Helpful Reviews From Allrecipes.com
This is a good peach cobbler – just the right spices and sweetness. You should note however the amount of baking powder – this is a very “cake-like” cobbler. Also, the amount of cinammon-sugar on the top makes it very hard to tell when it is “golden brown”. “very thin” slices of peach also lead to a less chunky peachy cobbler than I really like, so you may want to make your slices reasonably substantial if you want good sized chunks of peach.
This is the best cobbler I have tasted! Family went nuts over it. Easy, too! I will make this again, for sure. I would include details on peeling the peaches for newbies. Place the peaches in boiling water for about 60 seconds, remove and plunge into cold water. The skins should slip right off.
This recipe is delicious. I have two suggestions to improve it though. First, I used fresh peaches from my boss’s peach tree – some of them were quite under-ripe – and the recipe still came out very sweet. I will definitely make this again, but I will use a bit less sugar in the fruit and in the topping. Second, while the topping is super tasty (if a bit sweet), there’s not enough of it! It doesn’t need to be doubled but maybe 50% more topping would be great.
This is a very good recipe, but having been born and reared in the south, I remember all my mother’s (and grandmother’s) cobblers having a crust on top (not just spoonfuls dropped over it, but a full top crust.) Researching this in my mother’s old recipe files, I found something interesting. This recipe is almost identical to hers, but steps 3 and 4 would be changed as follows: Combine 1 and one-half cups each of flour, sugar and milk. Pour this over the peach mixture. Sprinkle with sugar, with or without the cinnamon, and then dot with butter. Bake approx. 30 minutes. I tried this recipe both ways, and my mother’s way is an improvement. It is also easier, by the way.
Coming from the Peach State, I’m really picky about peach cobbler. This recipe is fantastic! I made it with fresh peaches that were about to spoil in a day or two, so I ended up using all I had. This meant that I almost doubled the suggested amount of fruit, and even though I did not double the other ingredients, the recipe came out very well and I had none left over. So be generous with the fruit if you can!! Serve warm, with vanilla ice cream. Also, consider using other fresh fruits if peaches are not yet in season. I’ve made this with mangoes, blueberries, blackberries, and strawberries, and each time the results have been fantastic.

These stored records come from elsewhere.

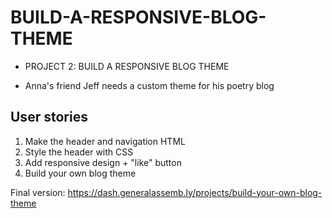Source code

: # BUILD-A-RESPONSIVE-BLOG-THEME
 - PROJECT 2: BUILD A RESPONSIVE BLOG THEME 
  * Anna's friend Jeff needs a custom theme for his poetry blog

## User stories
1) Make the header and navigation HTML
2) Style the header with CSS
3) Add responsive design + "like" button
4) Build your own blog theme

Final version: https://dash.generalassemb.ly/projects/build-your-own-blog-theme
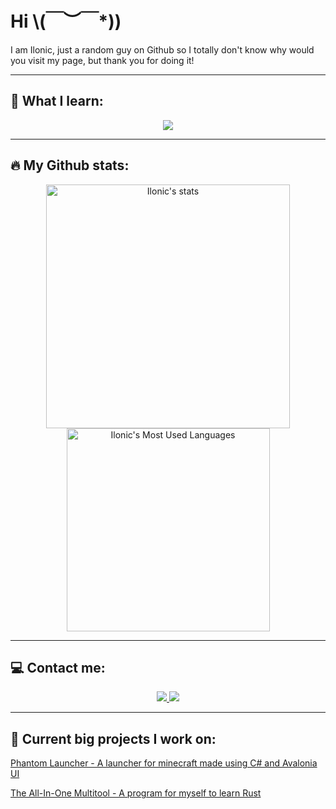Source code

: # Hi \\(￣︶￣*\))
I am Ilonic, just a random guy on Github so I totally don't know why would you visit my page, but thank you for doing it!
<hr>

## 🌱 What I learn:

<p align="center">
  <img src="https://skillicons.dev/icons?i=cs,c,nix,git,rust" />
</p>

<hr>

## 🔥 My Github stats:

<div align=center>
  <img width=390 src="https://github-readme-stats.vercel.app/api?username=ilonic23&theme=catppuccin_mocha&count_private=true&show_icons=true&rank_icon=github&locale=en" alt="Ilonic's stats" />
<!--   <img width=390 src="https://github-readme-streak-stats.herokuapp.com/?user=ilonic23&theme=catppuccin_mocha&count_private=true&border_radius=10&locale=en" alt="Ilonic's streak" /> -->
  <img width=325 src="https://github-readme-stats.vercel.app/api/top-langs?username=ilonic23&theme=catppuccin_mocha&layout=donut&langs_count=8&border_radius=10&show_icons=true&locale=en" alt="Ilonic's Most Used Languages" />
</div>

<hr>

## 💻 Contact me:

<div align="center">
  <a href="https://discordapp.com/users/805781809031807007">
    <img src="https://img.shields.io/badge/Discord-202024?style=for-the-badge&logo=discord&logoColor=5865F2" />
  </a>
  <a href="https://www.reddit.com/user/Ilonic30/">
    <img src="https://img.shields.io/badge/Reddit-202024?style=for-the-badge&logo=reddit&logoColor=FF4500" />
  </a>
</div>

<hr>

## 📙 Current big projects I work on:
[Phantom Launcher - A launcher for minecraft made using C# and Avalonia UI](https://github.com/ilonic23/PML)

[The All-In-One Multitool - A program for myself to learn Rust](https://github.com/ilonic23/the-all-in-one-multitool)
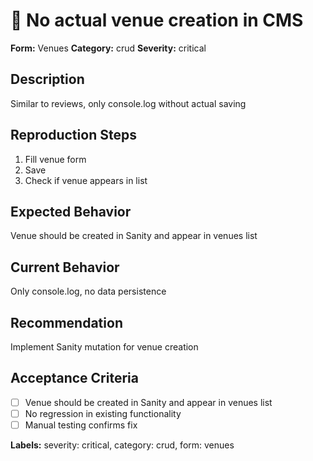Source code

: # 🔴 No actual venue creation in CMS

**Form:** Venues
**Category:** crud
**Severity:** critical

## Description
Similar to reviews, only console.log without actual saving

## Reproduction Steps
1. Fill venue form
2. Save
3. Check if venue appears in list

## Expected Behavior
Venue should be created in Sanity and appear in venues list

## Current Behavior
Only console.log, no data persistence

## Recommendation
Implement Sanity mutation for venue creation

## Acceptance Criteria
- [ ] Venue should be created in Sanity and appear in venues list
- [ ] No regression in existing functionality
- [ ] Manual testing confirms fix

**Labels:** severity: critical, category: crud, form: venues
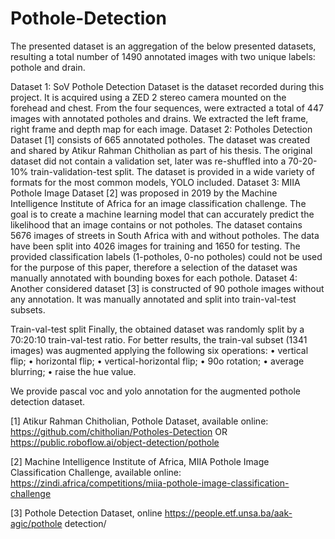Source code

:# Pothole-Detection

The presented dataset is an aggregation of the below presented datasets, resulting a total number of 1490 annotated images with two unique labels: pothole and drain.

Dataset 1: SoV Pothole Detection Dataset is the dataset recorded during this project. It is acquired using a ZED 2 stereo camera mounted on the forehead and chest. From the four sequences, were extracted a total of 447 images with
annotated potholes and drains. We extracted the left frame, right frame and depth map for each image.
Dataset 2: Potholes Detection Dataset [1] consists of 665 annotated potholes. The dataset was created and shared by Atikur Rahman Chitholian as part of his thesis. The original dataset did not contain a validation set, later was re-shuffled
into a 70-20-10% train-validation-test split. The dataset is provided in a wide variety of formats for the most common models, YOLO included.
Dataset 3: MIIA Pothole Image Dataset [2] was proposed in 2019 by the Machine Intelligence Institute of Africa for an image classification challenge. The goal is to create a machine
learning model that can accurately predict the likelihood that an image contains or not potholes. The dataset contains 5676 images of streets in South Africa with and without potholes. 
The data have been split into 4026 images for training and 1650 for testing. The provided classification labels (1-potholes, 0-no potholes) could not be used for the purpose of this paper,
therefore a selection of the dataset was manually annotated with bounding boxes for each pothole.
Dataset 4: Another considered dataset [3] is constructed of 90 pothole images without any annotation. It was manually annotated and split into train-val-test subsets.

Train-val-test split
Finally, the obtained dataset was randomly split by a 70:20:10 train-val-test ratio. For better results, the train-val subset (1341 images) was augmented applying the following six operations:
• vertical flip;
• horizontal flip;
• vertical-horizontal flip;
• 90o rotation;
• average blurring;
• raise the hue value.

We provide pascal voc and yolo annotation for the augmented pothole detection dataset.

[1] Atikur Rahman Chitholian, Pothole Dataset, available online: https://github.com/chitholian/Potholes-Detection OR https://public.roboflow.ai/object-detection/pothole

[2] Machine Intelligence Institute of Africa, MIIA Pothole Image Classification Challenge, available online: https://zindi.africa/competitions/miia-pothole-image-classification-challenge

[3] Pothole Detection Dataset, online https://people.etf.unsa.ba/aak-agic/pothole detection/
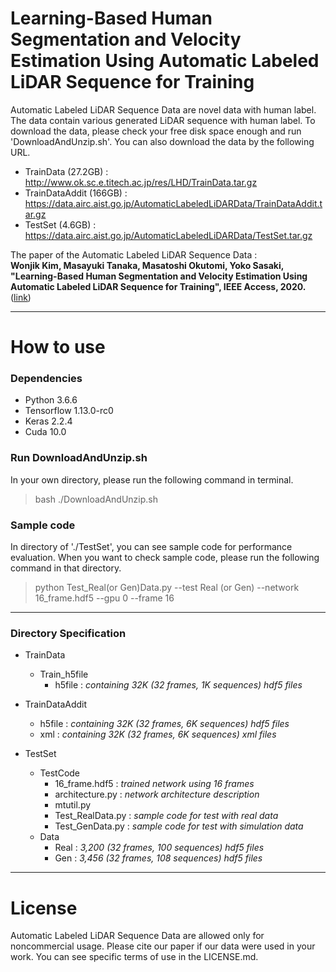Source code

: # Learning-Based Human Segmentation and Velocity Estimation Using Automatic Labeled LiDAR Sequence for Training

Automatic Labeled LiDAR Sequence Data are novel data with human label. The data contain various generated LiDAR sequence with human label. To download the data, please check your free disk space enough and run 'DownloadAndUnzip.sh'. You can also download the data by the following URL.

* TrainData (27.2GB) : http://www.ok.sc.e.titech.ac.jp/res/LHD/TrainData.tar.gz
* TrainDataAddit (166GB) : https://data.airc.aist.go.jp/AutomaticLabeledLiDARData/TrainDataAddit.tar.gz
* TestSet (4.6GB) : https://data.airc.aist.go.jp/AutomaticLabeledLiDARData/TestSet.tar.gz
  
The paper of the Automatic Labeled LiDAR Sequence Data :  
 **Wonjik Kim, Masayuki Tanaka, Masatoshi Okutomi, Yoko Sasaki, "Learning-Based Human Segmentation and Velocity Estimation Using Automatic Labeled LiDAR Sequence for Training", IEEE Access, 2020.** ([link](https://ieeexplore.ieee.org/abstract/document/9090135))

---
# How to use
### Dependencies
* Python 3.6.6
* Tensorflow 1.13.0-rc0
* Keras 2.2.4
* Cuda 10.0

### Run DownloadAndUnzip.sh
In your own directory, please run the following command in terminal.
<br>
> bash ./DownloadAndUnzip.sh 

### Sample code
In directory of './TestSet', you can see sample code for performance evaluation. When you want to check sample code, please run the following command in that directory.
<br>
> python Test_Real(or Gen)Data.py --test Real (or Gen) --network 16_frame.hdf5 --gpu 0 --frame 16

---
### Directory Specification

* TrainData
    * Train_h5file
        * h5file : *containing 32K (32 frames, 1K sequences) hdf5 files*

* TrainDataAddit
    * h5file : *containing 32K (32 frames, 6K sequences) hdf5 files*
    * xml : *containing 32K (32 frames, 6K sequences) xml files*

* TestSet
    * TestCode
        * 16_frame.hdf5 : *trained network using 16 frames*
        * architecture.py : *network architecture description*
        * mtutil.py
        * Test_RealData.py : *sample code for test with real data*
        * Test_GenData.py : *sample code for test with simulation data*
    * Data
        * Real : *3,200 (32 frames, 100 sequences) hdf5 files*
        * Gen : *3,456 (32 frames, 108 sequences) hdf5 files*

---
# License
Automatic Labeled LiDAR Sequence Data are allowed only for noncommercial usage. Please cite our paper if our data were used in your work.
You can see specific terms of use in the LICENSE.md.

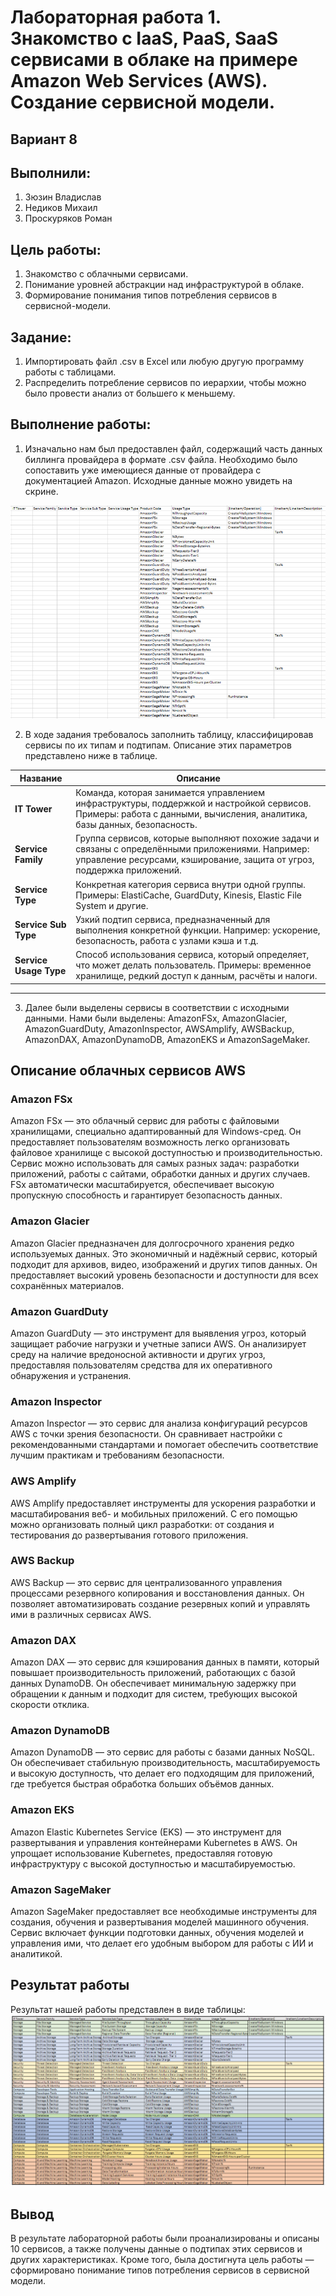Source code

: # Лабораторная работа 1. Знакомство с IaaS, PaaS, SaaS сервисами в облаке на примере Amazon Web Services (AWS). Создание сервисной модели.
## Вариант 8
## Выполнили: 
1. Зюзин Владислав
2. Недиков Михаил
3. Проскуряков Роман
## Цель работы:
1. Знакомство с облачными сервисами. 
2. Понимание уровней абстракции над инфраструктурой в облаке. 
3. Формирование понимания типов потребления сервисов в сервисной-модели. 
## Задание:
1. Импортировать файл .csv в Excel или любую другую программу работы с таблицами. 
2. Распределить потребление сервисов по иерархии, чтобы можно было провести анализ от большего к меньшему. 
## Выполнение работы:
1. Изначально нам был предоставлен файл, содержащий часть данных биллинга провайдера в формате .csv файла. Необходимо было сопоставить уже имеющиеся данные от провайдера с документацией Amazon. Исходные данные можно увидеть на скрине.
   
![Иллюстрация к проекту](условие.png)
   
2. В ходе задания требовалось заполнить таблицу, классифицировав сервисы по их типам и подтипам. Описание этих параметров представлено ниже в таблице.
   
| **Название**          | **Описание**                                                                                                                                                               |
|-----------------------|---------------------------------------------------------------------------------------------------------------------------------------------------------------------------|
| **IT Tower**          | Команда, которая занимается управлением инфраструктуры, поддержкой и настройкой сервисов. Примеры: работа с данными, вычисления, аналитика, базы данных, безопасность.      |
| **Service Family**    | Группа сервисов, которые выполняют похожие задачи и связаны с определёнными приложениями. Например: управление ресурсами, кэширование, защита от угроз, поддержка приложений. |
| **Service Type**      | Конкретная категория сервиса внутри одной группы. Примеры: ElastiCache, GuardDuty, Kinesis, Elastic File System и другие.                                                   |
| **Service Sub Type**  | Узкий подтип сервиса, предназначенный для выполнения конкретной функции. Например: ускорение, безопасность, работа с узлами кэша и т.д.                                    |
| **Service Usage Type**| Способ использования сервиса, который определяет, что может делать пользователь. Примеры: временное хранилище, редкий доступ к данным, расчёты и налоги.                     |
---

3.	Далее были выделены сервисы в соответствии с исходными данными. Нами были выделены: AmazonFSx, AmazonGlacier, AmazonGuardDuty, AmazonInspector, AWSAmplify, AWSBackup, AmazonDAX, AmazonDynamoDB, AmazonEKS и AmazonSageMaker.

## Описание облачных сервисов AWS

### Amazon FSx  
Amazon FSx — это облачный сервис для работы с файловыми хранилищами, специально адаптированный для Windows-сред. Он предоставляет пользователям возможность легко организовать файловое хранилище с высокой доступностью и производительностью. Сервис можно использовать для самых разных задач: разработки приложений, работы с сайтами, обработки данных и других случаев. FSx автоматически масштабируется, обеспечивает высокую пропускную способность и гарантирует безопасность данных.

### Amazon Glacier  
Amazon Glacier предназначен для долгосрочного хранения редко используемых данных. Это экономичный и надёжный сервис, который подходит для архивов, видео, изображений и других типов данных. Он предоставляет высокий уровень безопасности и доступности для всех сохранённых материалов.

### Amazon GuardDuty  
Amazon GuardDuty — это инструмент для выявления угроз, который защищает рабочие нагрузки и учетные записи AWS. Он анализирует среду на наличие вредоносной активности и других угроз, предоставляя пользователям средства для их оперативного обнаружения и устранения.

### Amazon Inspector  
Amazon Inspector — это сервис для анализа конфигураций ресурсов AWS с точки зрения безопасности. Он сравнивает настройки с рекомендованными стандартами и помогает обеспечить соответствие лучшим практикам и требованиям безопасности.

### AWS Amplify  
AWS Amplify предоставляет инструменты для ускорения разработки и масштабирования веб- и мобильных приложений. С его помощью можно организовать полный цикл разработки: от создания и тестирования до развертывания готового приложения.

### AWS Backup  
AWS Backup — это сервис для централизованного управления процессами резервного копирования и восстановления данных. Он позволяет автоматизировать создание резервных копий и управлять ими в различных сервисах AWS.

### Amazon DAX  
Amazon DAX — это сервис для кэширования данных в памяти, который повышает производительность приложений, работающих с базой данных DynamoDB. Он обеспечивает минимальную задержку при обращении к данным и подходит для систем, требующих высокой скорости отклика.

### Amazon DynamoDB  
Amazon DynamoDB — это сервис для работы с базами данных NoSQL. Он обеспечивает стабильную производительность, масштабируемость и высокую доступность, что делает его подходящим для приложений, где требуется быстрая обработка больших объёмов данных.

### Amazon EKS  
Amazon Elastic Kubernetes Service (EKS) — это инструмент для развертывания и управления контейнерами Kubernetes в AWS. Он упрощает использование Kubernetes, предоставляя готовую инфраструктуру с высокой доступностью и масштабируемостью.

### Amazon SageMaker  
Amazon SageMaker предоставляет все необходимые инструменты для создания, обучения и развертывания моделей машинного обучения. Сервис включает функции подготовки данных, обучения моделей и управления ими, что делает его удобным выбором для работы с ИИ и аналитикой.



## Результат работы
Результат нашей работы представлен в виде таблицы:
![Иллюстрация к проекту](результат.png)
## Вывод
В результате лабораторной работы были проанализированы и описаны 10 сервисов, а также получены данные о подтипах этих сервисов и других характеристиках. Кроме того, была достигнута цель работы — сформировано понимание типов потребления сервисов в сервисной модели.
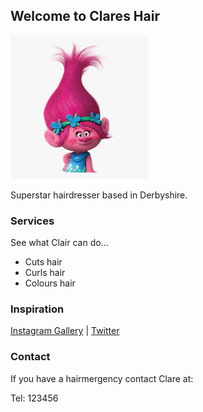 ## Welcome to Clares Hair

![Hair](https://github.com/kennystocker/clare/blob/gh-pages/troll.jpg "Clairs Hair")

Superstar hairdresser based in Derbyshire.

### Services

See what Clair can do...

- Cuts hair
- Curls hair
- Colours hair

### Inspiration

[Instagram Gallery](https://instagram.com) | [Twitter](https://twitter.com)

### Contact

If you have a hairmergency contact Clare at:

Tel: 123456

This is absolutely one of my favorite recipes that I’ve tried so far. The ingredient proportions are right on the mark, and the procedure is so easy. I tried boiling the peaches to peel them, as suggested, but that didn’t quite work out. Instead, I just peeled them with a knife, which worked out just fine and wasn’t a hassle at all. When choosing peaches, be sure that they do not have any green on the skin — this means the fruit hadn’t developed before being picked, and it won’t get any sweeter afterwards. The crust is unbelievable. When you pour in the boiling hot water, it immediately puffs up into a thick dough. This bakes into a thick, crumb-cake-like topping. The sugar amounts can be adjusted as desired. I found it to be just right. It is incredible with a scoop of vanilla or butter pecan ice cream (or both). My “southern” gentleman companion, who has had his share of peach cobblers, really enjoyed it! Thanks for sharing this recipe.
Made this fabulous dessert with my diabetic husband in mind for a church gathering. I used regular Splenda & Splenda Brown Sugar in place of the sugars, and served with sugar free ice cream. My husband couldn’t get enough, and the non-diabetics loved it!